Section 581b aforesaid provides as follows: “No action heretofore or hereafter commenced, where the same was not originally commenced in the proper county, shall be further prosecuted, and no further proceedings shall be had therein, and all such actions heretofore or hereafter commenced must be dismissed by the court to which the same shall have been trans *693 ferred, on its own motion, or on the motion of any party interested therein, whether named in the complaint as a party or not, where the costs and fees of transmission of the pleadings and papers therein to the clerk or justice of the court to which it is transferred, or of filing the papers anew, have not been paid by the plaintiff for one year after the time when such pleadings or papers shall have arrived in the custody of such clerk or justice. ’ ’
These authorities govern and settle the present case. Respondent argues that the court had jurisdiction, under section 473 of the Code of Civil Procedure, to set aside the judgment of dismissal, and that its order to that effect is therefore conclusive, except upon direct appeal. It may be conceded for *695 the sake of the argument that if the judgment of dismissal had been set aside on the ground that, although the fees had been paid in time, it was given by reason of some inadvertence and neglect of the plaintiff whereby she had failed to appear, or, having appeared, had failed or had been prevented from showing facts which would have justified a refusal to give that judgment, and she had, on the motion to vacate it, shown that she had good grounds on the merits for opposing the dismissal, the superior court would have had jurisdiction to vacate the judgment of dismissal, and that the order to vacate it could not be attacked by a proceeding in prohibition.
It appears, therefore, as matter of law, from the facts disclosed by the moving papers, that the fees had not been paid in time.
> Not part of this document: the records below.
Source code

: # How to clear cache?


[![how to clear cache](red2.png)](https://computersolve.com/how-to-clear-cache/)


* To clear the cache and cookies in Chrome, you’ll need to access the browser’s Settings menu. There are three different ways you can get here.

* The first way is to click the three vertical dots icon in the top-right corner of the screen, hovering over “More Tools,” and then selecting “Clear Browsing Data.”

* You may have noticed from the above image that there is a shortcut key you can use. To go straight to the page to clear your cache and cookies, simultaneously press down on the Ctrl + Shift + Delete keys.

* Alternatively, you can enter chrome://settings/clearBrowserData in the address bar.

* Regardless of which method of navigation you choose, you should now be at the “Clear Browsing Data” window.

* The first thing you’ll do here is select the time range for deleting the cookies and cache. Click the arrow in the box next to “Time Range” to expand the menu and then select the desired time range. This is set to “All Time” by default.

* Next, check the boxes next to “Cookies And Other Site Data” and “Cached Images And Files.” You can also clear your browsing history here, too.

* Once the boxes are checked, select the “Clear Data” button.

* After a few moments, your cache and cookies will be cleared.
This being the case, it follows, under the plain provisions of section 581b and the principles established by the decisions above cited in regard to the meaning and application thereof, that the superior court had then no power or jurisdiction to entertain the motion or to do anything in the action, except to dismiss it. If there had been no judgment of dismissal at that time, the only duty resting upon *696 the court and the only power it had, from the admitted facts, was to enter a judgment of dismissal. And this was a continuing duty and the sole power of the court even after it had made the order vacating the dismissal. Instead of then giving leave to plaintiffs to amend their complaint it should have dismissed the action. It had no power to do anything else. The merits of the action are not material to the question. As has been said, the case is similar in this respect to a statute of limitations. (White v. Superior Court, supra.)
Let a peremptory writ of prohibition issue forbidding the said superior court or any judge thereof from proceeding further in the action therein above referred to, wherein Angie M. Davis et al. are plaintiffs and P. M. Davis is defendant.
Olney, J., Wilbur, J., Sloane, J., Angellotti, C. J., and Lawlor, J., concurred.